Conques turned out to be a special place for Robin and I. First of all it is a beautiful village clinging to a hillside. Some might say it is a bit touristy, but so what. The cathedral is there, as is the Abbaye Sainte Foy (where we stayed), and the history of the Chemin runs though it all. If a few tour groups clog the streets does that somehow erase the centuries of pilgrims passing through this town? Everywhere you look there is activity related to the Chemin. Crowds of pilgrims stream into the town at day's end looking for food and lodging. A popular destination is the Abbaye Sainte Foy. They are very organized and processed weary pilgrims quite rapidly. We moved quickly through a queue of about ten and got our room. The boots and poles stayed in the courtyard. All backpacks went into large plastic sacks treated with insecticide to help control bedbugs. The back packs were then allowed in the room. Speaking of bed bugs, we have not had a bite yet. Preventative measures are taken seriously here. As soon as we cleaned up we wandered off into the village in search of wifi. We finally settled into the courtyard of the Hotel St. Foy, and checked email and caught up our blog. Their courtyard is a wonderful place to have a drink and just relax. Dinner was at 7:00 back at the Abbaye so off we went to dine with close to 150
fellow pilgrims. The food was solid pilgrim fare, but the excitement in the room made the difference. So many people were leaving tomorrow to begin what has been a longstanding dream. After dinner we attended the benediction service at the cathedral (8:30) and then stated for the organ concert at 9:30. At this point it was off to bed to rest our weary bodies.

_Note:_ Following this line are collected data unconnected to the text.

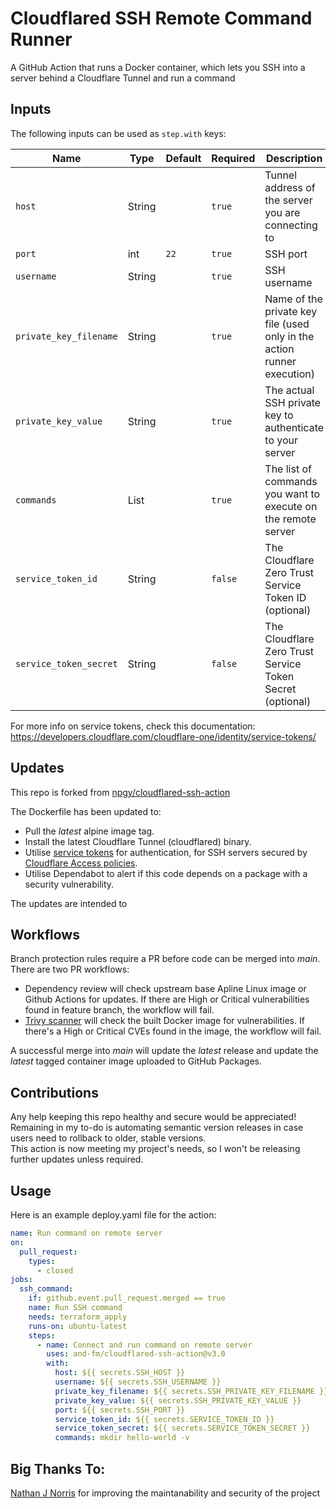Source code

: # Cloudflared SSH Remote Command Runner

A GitHub Action that runs a Docker container, which lets you SSH into a server behind a Cloudflare Tunnel and run a command

## Inputs

The following inputs can be used as `step.with` keys:

| Name                   | Type   | Default | Required | Description                                                             |
| ---------------------- | ------ | ------- | -------- | ----------------------------------------------------------------------- |
| `host`                 | String |         | `true`   | Tunnel address of the server you are connecting to                      |
| `port`                 | int    | `22`    | `true`   | SSH port                                                                |
| `username`             | String |         | `true`   | SSH username                                                            |
| `private_key_filename` | String |         | `true`   | Name of the private key file (used only in the action runner execution) |
| `private_key_value`    | String |         | `true`   | The actual SSH private key to authenticate to your server               |
| `commands         `    | List   |         | `true`   | The list of commands you want to execute on the remote server           |
| `service_token_id`     | String |         | `false`  | The Cloudflare Zero Trust Service Token ID (optional)                   |
| `service_token_secret` | String |         | `false`  | The Cloudflare Zero Trust Service Token Secret (optional)               |

For more info on service tokens, check this documentation: https://developers.cloudflare.com/cloudflare-one/identity/service-tokens/

## Updates

This repo is forked from [npgy/cloudflared-ssh-action](https://github.com/npgy/cloudflared-ssh-action)

The Dockerfile has been updated to:

- Pull the _latest_ alpine image tag.
- Install the latest Cloudflare Tunnel (cloudflared) binary.
- Utilise [service tokens](https://developers.cloudflare.com/cloudflare-one/identity/service-tokens/) for authentication, for SSH servers secured by [Cloudflare Access policies](https://developers.cloudflare.com/cloudflare-one/policies/access/).
- Utilise Dependabot to alert if this code depends on a package with a security vulnerability.

The updates are intended to

## Workflows

Branch protection rules require a PR before code can be merged into _main_. There are two PR workflows:

- Dependency review will check upstream base Apline Linux image or Github Actions for updates. If there are High or Critical vulnerabilities found in feature branch, the workflow will fail.
- [Trivy scanner](https://github.com/aquasecurity/trivy) will check the built Docker image for vulnerabilities. If there's a High or Critical CVEs found in the image, the workflow will fail.

A successful merge into _main_ will update the _latest_ release and update the _latest_ tagged container image uploaded to GitHub Packages.

## Contributions

Any help keeping this repo healthy and secure would be appreciated! \
Remaining in my to-do is automating semantic version releases in case users need to rollback to older, stable versions. \
This action is now meeting my project's needs, so I won't be releasing further updates unless required.

## Usage

Here is an example deploy.yaml file for the action:

```yaml
name: Run command on remote server
on:
  pull_request:
    types:
      - closed
jobs:
  ssh_command:
    if: github.event.pull_request.merged == true
    name: Run SSH command
    needs: terraform_apply
    runs-on: ubuntu-latest
    steps:
      - name: Connect and run command on remote server
        uses: and-fm/cloudflared-ssh-action@v3.0
        with:
          host: ${{ secrets.SSH_HOST }}
          username: ${{ secrets.SSH_USERNAME }}
          private_key_filename: ${{ secrets.SSH_PRIVATE_KEY_FILENAME }}
          private_key_value: ${{ secrets.SSH_PRIVATE_KEY_VALUE }}
          port: ${{ secrets.SSH_PORT }}
          service_token_id: ${{ secrets.SERVICE_TOKEN_ID }}
          service_token_secret: ${{ secrets.SERVICE_TOKEN_SECRET }}
          commands: mkdir hello-world -v
```

## Big Thanks To:

[Nathan J Norris](https://github.com/nathanjnorris) for improving the maintanability and security of the project
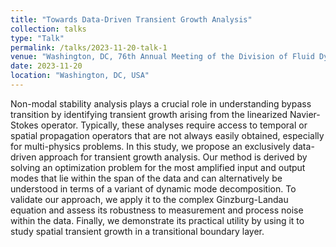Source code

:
 ```yaml
---
title: "Towards Data-Driven Transient Growth Analysis"
collection: talks
type: "Talk"
permalink: /talks/2023-11-20-talk-1
venue: "Washington, DC, 76th Annual Meeting of the Division of Fluid Dynamics"
date: 2023-11-20
location: "Washington, DC, USA"
---
```


Non-modal stability analysis plays a crucial role in understanding bypass transition by identifying transient growth arising from the linearized Navier-Stokes operator. Typically, these analyses require access to temporal or spatial propagation operators that are not always easily obtained, especially for multi-physics problems. In this study, we propose an exclusively data-driven approach for transient growth analysis. Our method is derived by solving an optimization problem for the most amplified input and output modes that lie within the span of the data and can alternatively be understood in terms of a variant of dynamic mode decomposition. To validate our approach, we apply it to the complex Ginzburg-Landau equation and assess its robustness to measurement and process noise within the data. Finally, we demonstrate its practical utility by using it to study spatial transient growth in a transitional boundary layer.
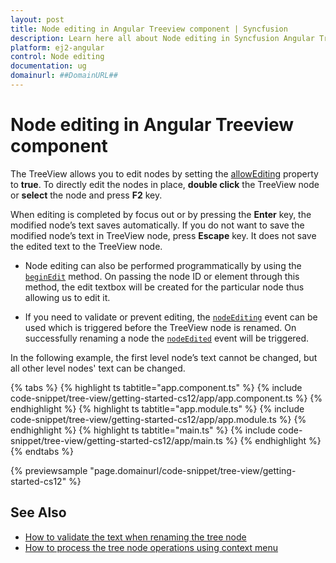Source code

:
 ```yaml
---
layout: post
title: Node editing in Angular Treeview component | Syncfusion
description: Learn here all about Node editing in Syncfusion Angular Treeview component of Syncfusion Essential JS 2 and more.
platform: ej2-angular
control: Node editing 
documentation: ug
domainurl: ##DomainURL##
---
```


# Node editing in Angular Treeview component

The TreeView allows you to edit nodes by setting the [allowEditing](https://ej2.syncfusion.com/angular/documentation/api/treeview#allowediting)
property to **true**.
To directly edit the nodes in place, **double click** the TreeView node or **select** the node and press **F2** key.

When editing is completed by focus out or by pressing the **Enter** key, the modified node’s text saves automatically.
If you do not want to save the modified node’s text in TreeView node, press **Escape** key. It does not save the edited text to the TreeView node.

* Node editing can also be performed programmatically by using the [`beginEdit`](https://ej2.syncfusion.com/angular/documentation/api/treeview#beginedit) method. On passing the node ID or element through this method, the edit textbox will be created for the particular node thus allowing us to edit it.

* If you need to validate or prevent editing, the [`nodeEditing`](https://ej2.syncfusion.com/angular/documentation/api/treeview#nodeediting) event can be used which is triggered before the TreeView node is renamed. On successfully renaming a node the [`nodeEdited`](https://ej2.syncfusion.com/angular/documentation/api/treeview#nodeedited) event will be triggered.

In the following example, the first level node’s text cannot be changed, but all other level nodes' text can be changed.

{% tabs %}
{% highlight ts tabtitle="app.component.ts" %}
{% include code-snippet/tree-view/getting-started-cs12/app/app.component.ts %}
{% endhighlight %}
{% highlight ts tabtitle="app.module.ts" %}
{% include code-snippet/tree-view/getting-started-cs12/app/app.module.ts %}
{% endhighlight %}
{% highlight ts tabtitle="main.ts" %}
{% include code-snippet/tree-view/getting-started-cs12/app/main.ts %}
{% endhighlight %}
{% endtabs %}
  
{% previewsample "page.domainurl/code-snippet/tree-view/getting-started-cs12" %}

## See Also

* [How to validate the text when renaming the tree node](./how-to/validate-the-text-when-renaming-the-tree-node)
* [How to process the tree node operations using context menu](./how-to/process-the-tree-node-operations-using-context-menu)
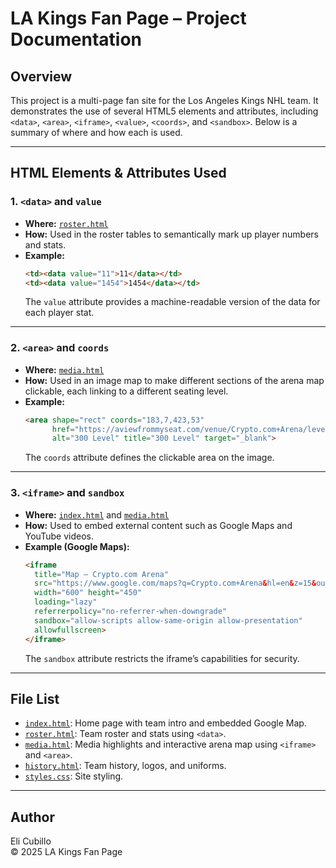 # LA Kings Fan Page – Project Documentation

## Overview

This project is a multi-page fan site for the Los Angeles Kings NHL team. It demonstrates the use of several HTML5 elements and attributes, including `<data>`, `<area>`, `<iframe>`, `<value>`, `<coords>`, and `<sandbox>`. Below is a summary of where and how each is used.

---

## HTML Elements & Attributes Used

### 1. `<data>` and `value`
- **Where:** [`roster.html`](roster.html)
- **How:** Used in the roster tables to semantically mark up player numbers and stats.
- **Example:**
  ```html
  <td><data value="11">11</data></td>
  <td><data value="1454">1454</data></td>
  ```
  The `value` attribute provides a machine-readable version of the data for each player stat.

---

### 2. `<area>` and `coords`
- **Where:** [`media.html`](media.html)
- **How:** Used in an image map to make different sections of the arena map clickable, each linking to a different seating level.
- **Example:**
  ```html
  <area shape="rect" coords="183,7,423,53"
        href="https://aviewfrommyseat.com/venue/Crypto.com+Arena/level/8/Level+300/"
        alt="300 Level" title="300 Level" target="_blank">
  ```
  The `coords` attribute defines the clickable area on the image.

---

### 3. `<iframe>` and `sandbox`
- **Where:** [`index.html`](index.html) and [`media.html`](media.html)
- **How:** Used to embed external content such as Google Maps and YouTube videos.
- **Example (Google Maps):**
  ```html
  <iframe
    title="Map – Crypto.com Arena"
    src="https://www.google.com/maps?q=Crypto.com+Arena&hl=en&z=15&output=embed"
    width="600" height="450"
    loading="lazy"
    referrerpolicy="no-referrer-when-downgrade"
    sandbox="allow-scripts allow-same-origin allow-presentation"
    allowfullscreen>
  </iframe>
  ```
  The `sandbox` attribute restricts the iframe’s capabilities for security.

---

## File List

- [`index.html`](index.html): Home page with team intro and embedded Google Map.
- [`roster.html`](roster.html): Team roster and stats using `<data>`.
- [`media.html`](media.html): Media highlights and interactive arena map using `<iframe>` and `<area>`.
- [`history.html`](history.html): Team history, logos, and uniforms.
- [`styles.css`](styles.css): Site styling.

---

## Author

Eli Cubillo  
&copy; 2025 LA Kings Fan Page

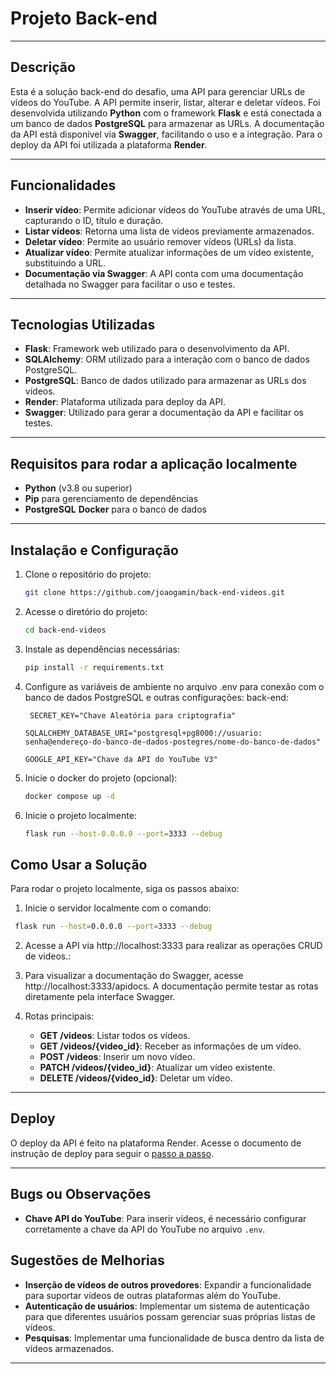 # Projeto Back-end

----

## Descrição

Esta é a solução back-end do desafio, uma API para gerenciar URLs de vídeos do YouTube. A API permite
inserir, listar, alterar e deletar vídeos. Foi desenvolvida utilizando **Python** com o framework **Flask** e está
conectada a
um banco de dados **PostgreSQL** para armazenar as URLs. A documentação da API está disponível via **Swagger**,
facilitando o
uso e a integração. Para o deploy da API foi utilizada a plataforma **Render**.

---

## Funcionalidades

- **Inserir vídeo**: Permite adicionar vídeos do YouTube através de uma URL, capturando o ID, título e duração.
- **Listar vídeos**: Retorna uma lista de vídeos previamente armazenados.
- **Deletar vídeo**: Permite ao usuário remover vídeos (URLs) da lista.
- **Atualizar vídeo**: Permite atualizar informações de um vídeo existente, substituindo a URL.
- **Documentação via Swagger**: A API conta com uma documentação detalhada no Swagger para facilitar o uso e testes.

---

## Tecnologias Utilizadas

- **Flask**: Framework web utilizado para o desenvolvimento da API.
- **SQLAlchemy**: ORM utilizado para a interação com o banco de dados PostgreSQL.
- **PostgreSQL**: Banco de dados utilizado para armazenar as URLs dos vídeos.
- **Render**: Plataforma utilizada para deploy da API.
- **Swagger**: Utilizado para gerar a documentação da API e facilitar os testes.

----

## Requisitos para rodar a aplicação localmente

- **Python** (v3.8 ou superior)
- **Pip** para gerenciamento de dependências
- **PostgreSQL** **Docker** para o banco de dados

-------

## Instalação e Configuração

1. Clone o repositório do projeto:

   ```bash
   git clone https://github.com/joaogamin/back-end-videos.git
   ```

2. Acesse o diretório do projeto:

   ```bash
   cd back-end-videos
   ```

3. Instale as dependências necessárias:

   ```bash
   pip install -r requirements.txt
   ```

4. Configure as variáveis de ambiente no arquivo .env para conexão com o banco de dados PostgreSQL e outras
   configurações:
   back-end:

   ```dotenv
    SECRET_KEY="Chave Aleatória para criptografia"
    ```
    ```dotenv
    SQLALCHEMY_DATABASE_URI="postgresql+pg8000://usuario:
    senha@endereço-do-banco-de-dados-postegres/nome-do-banco-de-dados"
    ```
    ```dotenv
    GOOGLE_API_KEY="Chave da API do YouTube V3"
    ```

5. Inicie o docker do projeto (opcional):
   ```bash
   docker compose up -d
   ```

6. Inicie o projeto localmente:
   ```bash
   flask run --host-0.0.0.0 --port=3333 --debug
   ```

## Como Usar a Solução

Para rodar o projeto localmente, siga os passos abaixo:

1. Inicie o servidor localmente com o comando:

  ```bash
   flask run --host=0.0.0.0 --port=3333 --debug
  ```

2. Acesse a API via http://localhost:3333 para realizar as operações CRUD de vídeos.:

3. Para visualizar a documentação do Swagger, acesse http://localhost:3333/apidocs. A documentação permite testar as
   rotas diretamente pela interface Swagger.

4. Rotas principais:
    - **GET /videos**: Listar todos os vídeos.
    - **GET /videos/{video_id}**: Receber as informações de um vídeo.
    - **POST /videos**: Inserir um novo vídeo.
    - **PATCH /videos/{video_id}**: Atualizar um vídeo existente.
    - **DELETE /videos/{video_id}**: Deletar um vídeo.

----

## Deploy

O deploy da API é feito na plataforma Render. Acesse o documento de instrução de deploy para seguir
o [passo a passo](./deploy.md).

----

## Bugs ou Observações

- **Chave API do YouTube**: Para inserir vídeos, é necessário configurar corretamente a chave da API do YouTube no
  arquivo ```.env```.

## Sugestões de Melhorias

- **Inserção de vídeos de outros provedores**: Expandir a funcionalidade para suportar vídeos de outras plataformas além
  do YouTube.
- **Autenticação de usuários**: Implementar um sistema de autenticação para que diferentes usuários possam gerenciar
  suas próprias listas de vídeos.
- **Pesquisas**: Implementar uma funcionalidade de busca dentro da lista de vídeos armazenados.

----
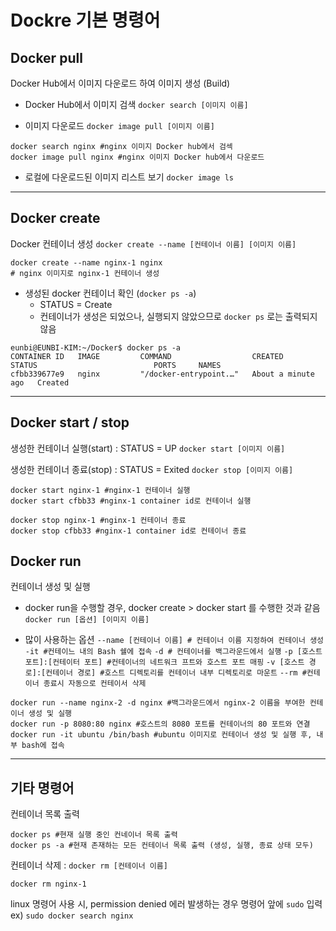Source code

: # Dockre 기본 명령어

## Docker pull
Docker Hub에서 이미지 다운로드 하여 이미지 생성 (Build)
- Docker Hub에서 이미지 검색
`docker search [이미지 이름]`

- 이미지 다운로드
`docker image pull [이미지 이름]`

```
docker search nginx #nginx 이미지 Docker hub에서 검섹
docker image pull nginx #nginx 이미지 Docker hub에서 다운로드
```

- 로컬에 다운로드된 이미지 리스트 보기 
`docker image ls`
---
## Docker create
Docker 컨테이너 생성
`docker create --name [컨테이너 이름] [이미지 이름]`

```
docker create --name nginx-1 nginx
# nginx 이미지로 nginx-1 컨테이너 생성
```

- 생성된 docker 컨테이너 확인 (`docker ps -a`)
  - STATUS = Create
  - 컨테이너가 생성은 되었으나, 실행되지 않았으므로 `docker ps` 로는 출력되지 않음 
```
eunbi@EUNBI-KIM:~/Docker$ docker ps -a
CONTAINER ID   IMAGE         COMMAND                  CREATED              STATUS                          PORTS     NAMES
cfbb339677e9   nginx         "/docker-entrypoint.…"   About a minute ago   Created   
```
---
## Docker start / stop
생성한 컨테이너 실행(start) : STATUS = UP
`docker start [이미지 이름]`

생성한 컨테이너 종료(stop) : STATUS = Exited
`docker stop [이미지 이름]`

```
docker start nginx-1 #nginx-1 컨테이너 실행
docker start cfbb33 #nginx-1 container id로 컨테이너 실행

docker stop nginx-1 #nginx-1 컨테이너 종료
docker stop cfbb33 #nginx-1 container id로 컨테이너 종료
```


## Docker run 
컨테이너 생성 및 실행
- docker run을 수행할 경우, docker create > docker start 를 수행한 것과 같음
`docker run [옵션] [이미지 이름]`

- 많이 사용하는 옵션
  `--name [컨테이너 이름] # 컨테이너 이름 지정하여 컨테이너 생성`
  `-it #컨테이느 내의 Bash 쉘에 접속` 
  `-d # 컨테이너를 백그라운드에서 실행`
  `-p [호스트 포트]:[컨테이터 포트] #컨테이너의 네트워크 프트와 호스트 포트 매핑`
  `-v [호스트 경로]:[컨테이너 경로] #호스트 디렉토리를 컨테이너 내부 디렉토리로 마운트`
  `--rm #컨테이너 종료시 자동으로 컨테이서 삭제`

```
docker run --name nginx-2 -d nginx #백그라운드에서 nginx-2 이름을 부여한 컨테이너 생성 및 실행
docker run -p 8080:80 nginx #호스트의 8080 포트를 컨테이너의 80 포트와 연결
docker run -it ubuntu /bin/bash #ubuntu 이미지로 컨테이너 생성 및 실행 후, 내부 bash에 접속
```


---
## 기타 명령어
컨테이너 목록 출력
```
docker ps #현재 실행 중인 컨네이너 목록 출력
docker ps -a #현재 존재하는 모든 컨테이너 목록 출력 (생성, 실행, 종료 상태 모두)
```

컨테이너 삭제 : `docker rm [컨테이너 이름]`
```
docker rm nginx-1
```

linux 명령어 사용 시, permission denied 에러 발생하는 경우 명령어 앞에 `sudo` 입력
  ex) `sudo docker search nginx`
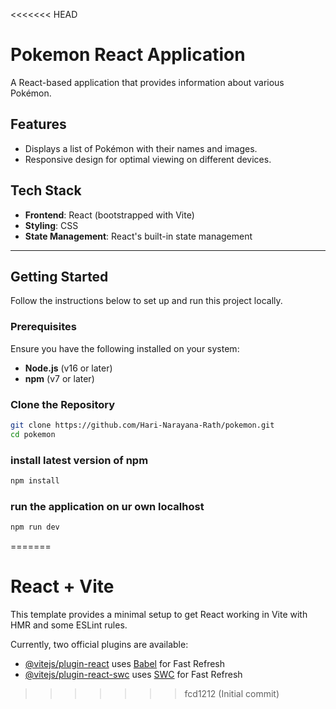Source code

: <<<<<<< HEAD
# **Pokemon React Application**

A React-based application that provides information about various Pokémon.

## **Features**
- Displays a list of Pokémon with their names and images.
- Responsive design for optimal viewing on different devices.

## **Tech Stack**
- **Frontend**: React (bootstrapped with Vite)
- **Styling**: CSS
- **State Management**: React's built-in state management

---

## **Getting Started**

Follow the instructions below to set up and run this project locally.

### **Prerequisites**
Ensure you have the following installed on your system:
- **Node.js** (v16 or later)
- **npm** (v7 or later)

### **Clone the Repository**

```bash
git clone https://github.com/Hari-Narayana-Rath/pokemon.git
cd pokemon
```
### install latest version of npm
```bash
npm install
```
### run the application on ur own localhost
```bash
npm run dev
```
=======
# React + Vite

This template provides a minimal setup to get React working in Vite with HMR and some ESLint rules.

Currently, two official plugins are available:

- [@vitejs/plugin-react](https://github.com/vitejs/vite-plugin-react/blob/main/packages/plugin-react/README.md) uses [Babel](https://babeljs.io/) for Fast Refresh
- [@vitejs/plugin-react-swc](https://github.com/vitejs/vite-plugin-react-swc) uses [SWC](https://swc.rs/) for Fast Refresh
>>>>>>> fcd1212 (Initial commit)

|In the refectoire at the Abbaye|
We turned to at 6:00, had breakfast at 7:00 and made morning mass at 8:00. Robin us going on to Figeac where Inwill join her in two days time. We have been encouraged by the reduction in swelling in her leg, so hopefully a few days rest off the Chemin will have her back in shape. Robin walked with me out of Conques to the bridge leading out of town. She posed for a farewell photograph on the Pont Romain, we waived goodbye and I turned my attention to the rising terrain ahead of me.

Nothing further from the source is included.